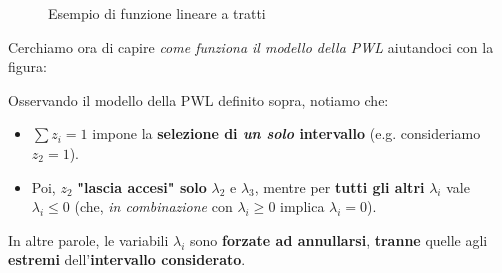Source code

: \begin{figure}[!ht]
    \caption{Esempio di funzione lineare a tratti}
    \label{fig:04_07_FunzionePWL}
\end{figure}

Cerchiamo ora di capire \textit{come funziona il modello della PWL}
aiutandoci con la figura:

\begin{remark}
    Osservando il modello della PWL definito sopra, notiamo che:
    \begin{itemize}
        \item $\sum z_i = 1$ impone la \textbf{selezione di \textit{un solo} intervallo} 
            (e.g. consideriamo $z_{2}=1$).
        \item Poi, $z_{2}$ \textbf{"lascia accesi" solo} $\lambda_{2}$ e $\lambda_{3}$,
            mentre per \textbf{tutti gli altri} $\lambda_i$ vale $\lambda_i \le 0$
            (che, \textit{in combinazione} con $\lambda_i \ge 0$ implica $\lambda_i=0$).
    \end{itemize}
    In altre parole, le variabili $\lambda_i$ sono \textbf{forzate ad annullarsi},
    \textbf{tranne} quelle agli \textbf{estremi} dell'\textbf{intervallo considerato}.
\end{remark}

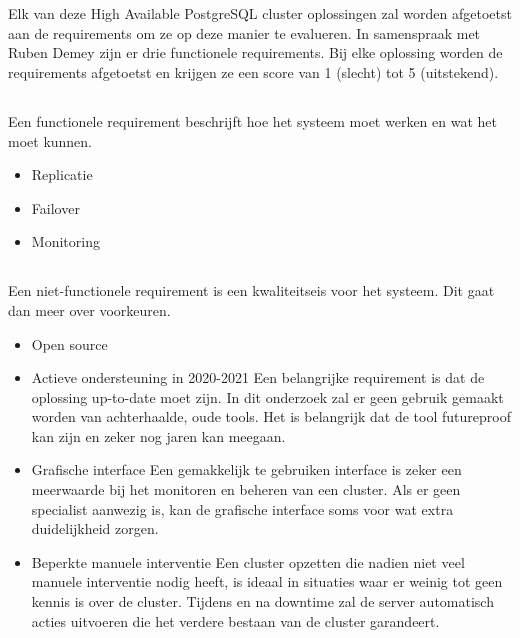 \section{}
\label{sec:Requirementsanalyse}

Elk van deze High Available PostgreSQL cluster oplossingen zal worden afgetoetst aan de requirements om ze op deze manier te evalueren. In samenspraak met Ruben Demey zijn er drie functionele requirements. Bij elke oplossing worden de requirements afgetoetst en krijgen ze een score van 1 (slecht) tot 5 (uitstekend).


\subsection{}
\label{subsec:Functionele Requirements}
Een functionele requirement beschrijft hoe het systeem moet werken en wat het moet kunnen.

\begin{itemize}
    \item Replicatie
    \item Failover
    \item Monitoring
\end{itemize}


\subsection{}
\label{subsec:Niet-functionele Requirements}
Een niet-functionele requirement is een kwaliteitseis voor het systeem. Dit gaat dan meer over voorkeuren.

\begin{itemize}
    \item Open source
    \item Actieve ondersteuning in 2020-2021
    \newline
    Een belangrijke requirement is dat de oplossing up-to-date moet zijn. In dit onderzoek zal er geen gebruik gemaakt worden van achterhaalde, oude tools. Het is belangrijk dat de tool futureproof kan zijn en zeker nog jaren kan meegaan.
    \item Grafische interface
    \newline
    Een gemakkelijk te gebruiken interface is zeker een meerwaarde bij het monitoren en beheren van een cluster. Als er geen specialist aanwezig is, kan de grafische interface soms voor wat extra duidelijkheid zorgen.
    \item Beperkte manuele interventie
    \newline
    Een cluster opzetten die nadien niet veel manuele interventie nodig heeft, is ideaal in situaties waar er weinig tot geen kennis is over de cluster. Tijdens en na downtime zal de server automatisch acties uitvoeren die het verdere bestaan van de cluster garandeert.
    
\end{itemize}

--

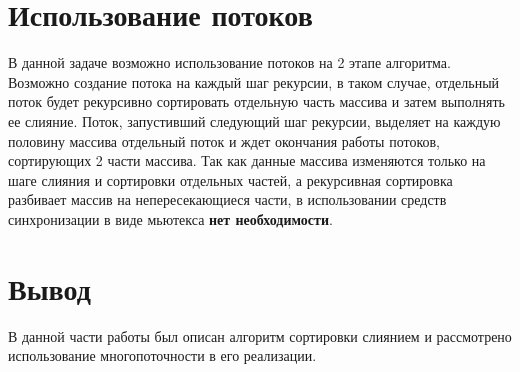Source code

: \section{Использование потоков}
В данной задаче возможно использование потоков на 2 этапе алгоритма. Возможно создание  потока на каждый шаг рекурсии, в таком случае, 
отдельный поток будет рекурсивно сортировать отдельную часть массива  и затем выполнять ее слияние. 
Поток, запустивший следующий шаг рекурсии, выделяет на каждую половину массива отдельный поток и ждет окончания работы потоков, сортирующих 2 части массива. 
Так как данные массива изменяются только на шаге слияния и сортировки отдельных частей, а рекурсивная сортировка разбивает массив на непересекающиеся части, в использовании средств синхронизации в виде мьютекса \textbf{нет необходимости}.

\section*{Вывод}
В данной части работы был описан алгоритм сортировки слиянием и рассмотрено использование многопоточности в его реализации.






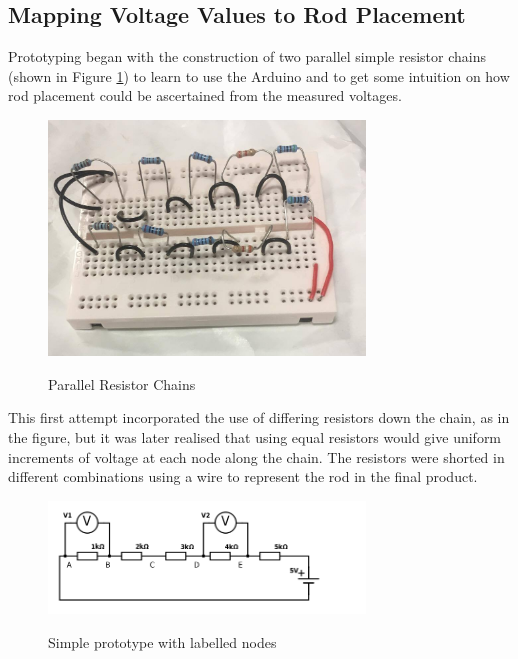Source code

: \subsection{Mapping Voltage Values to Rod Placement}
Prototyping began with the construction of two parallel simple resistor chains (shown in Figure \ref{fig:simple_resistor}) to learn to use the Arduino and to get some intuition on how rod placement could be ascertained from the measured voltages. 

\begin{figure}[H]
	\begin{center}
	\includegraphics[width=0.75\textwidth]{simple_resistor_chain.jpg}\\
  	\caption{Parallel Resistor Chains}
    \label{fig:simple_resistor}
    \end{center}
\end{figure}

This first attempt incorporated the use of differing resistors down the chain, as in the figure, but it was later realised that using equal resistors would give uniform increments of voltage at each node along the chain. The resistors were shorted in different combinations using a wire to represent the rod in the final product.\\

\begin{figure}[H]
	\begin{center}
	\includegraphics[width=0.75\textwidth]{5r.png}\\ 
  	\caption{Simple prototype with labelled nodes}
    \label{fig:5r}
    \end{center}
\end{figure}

* * *

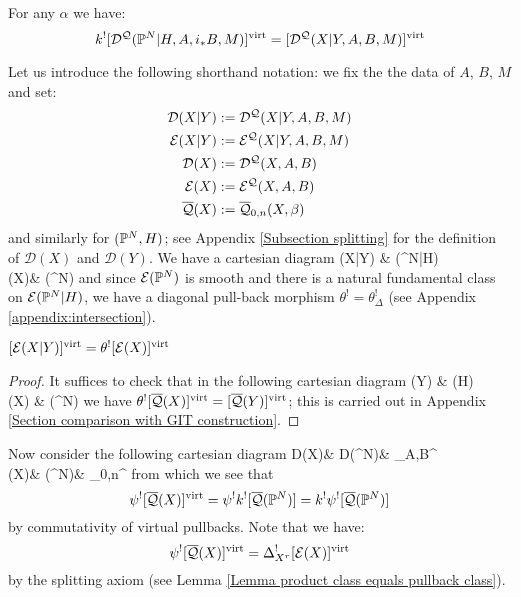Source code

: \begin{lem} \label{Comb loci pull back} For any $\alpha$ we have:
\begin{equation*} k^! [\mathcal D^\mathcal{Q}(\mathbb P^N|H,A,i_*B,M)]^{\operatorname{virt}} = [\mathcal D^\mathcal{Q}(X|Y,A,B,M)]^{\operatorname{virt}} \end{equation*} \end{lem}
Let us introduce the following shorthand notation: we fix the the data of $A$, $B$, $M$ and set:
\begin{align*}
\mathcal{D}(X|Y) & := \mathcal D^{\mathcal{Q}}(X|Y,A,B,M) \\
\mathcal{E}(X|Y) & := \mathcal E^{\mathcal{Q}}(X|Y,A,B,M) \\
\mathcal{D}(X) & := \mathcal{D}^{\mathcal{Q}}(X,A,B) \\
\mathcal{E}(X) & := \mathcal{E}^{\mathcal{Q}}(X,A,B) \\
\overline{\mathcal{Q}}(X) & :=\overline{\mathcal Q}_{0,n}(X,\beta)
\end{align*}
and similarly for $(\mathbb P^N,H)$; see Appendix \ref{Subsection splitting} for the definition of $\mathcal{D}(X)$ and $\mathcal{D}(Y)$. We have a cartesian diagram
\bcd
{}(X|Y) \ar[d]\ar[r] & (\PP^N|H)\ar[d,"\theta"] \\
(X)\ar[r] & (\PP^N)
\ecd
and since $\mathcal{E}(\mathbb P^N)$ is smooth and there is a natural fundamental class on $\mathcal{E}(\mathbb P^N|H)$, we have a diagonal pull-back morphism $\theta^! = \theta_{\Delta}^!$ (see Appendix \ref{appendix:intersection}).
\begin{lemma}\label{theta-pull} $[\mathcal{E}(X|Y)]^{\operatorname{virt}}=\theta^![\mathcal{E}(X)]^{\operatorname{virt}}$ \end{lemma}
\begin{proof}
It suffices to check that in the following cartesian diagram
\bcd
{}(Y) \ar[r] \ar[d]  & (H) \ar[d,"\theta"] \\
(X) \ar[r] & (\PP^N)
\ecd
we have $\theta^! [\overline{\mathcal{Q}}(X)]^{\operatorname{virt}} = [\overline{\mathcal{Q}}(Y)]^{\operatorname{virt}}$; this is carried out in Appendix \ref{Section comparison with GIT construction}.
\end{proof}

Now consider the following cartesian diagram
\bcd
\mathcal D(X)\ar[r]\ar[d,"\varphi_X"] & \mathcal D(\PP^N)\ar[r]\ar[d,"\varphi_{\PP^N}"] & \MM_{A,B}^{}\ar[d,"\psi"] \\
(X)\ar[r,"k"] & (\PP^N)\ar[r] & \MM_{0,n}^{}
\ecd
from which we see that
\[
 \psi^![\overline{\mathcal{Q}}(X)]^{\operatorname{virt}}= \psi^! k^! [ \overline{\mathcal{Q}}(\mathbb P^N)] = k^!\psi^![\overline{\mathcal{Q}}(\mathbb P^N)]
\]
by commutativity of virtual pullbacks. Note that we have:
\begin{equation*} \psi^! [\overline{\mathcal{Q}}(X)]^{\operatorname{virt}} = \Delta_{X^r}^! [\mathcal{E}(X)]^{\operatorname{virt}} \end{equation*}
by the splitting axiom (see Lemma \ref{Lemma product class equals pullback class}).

WHAT YOU SHOULD DO.
Search the entries for the string "массива" and collect each line that has it.

RESPONSE BOX.
отдельный поток будет рекурсивно сортировать отдельную часть массива  и затем выполнять ее слияние. 
Поток, запустивший следующий шаг рекурсии, выделяет на каждую половину массива отдельный поток и ждет окончания работы потоков, сортирующих 2 части массива. 
Так как данные массива изменяются только на шаге слияния и сортировки отдельных частей, а рекурсивная сортировка разбивает массив на непересекающиеся части, в использовании средств синхронизации в виде мьютекса \textbf{нет необходимости}.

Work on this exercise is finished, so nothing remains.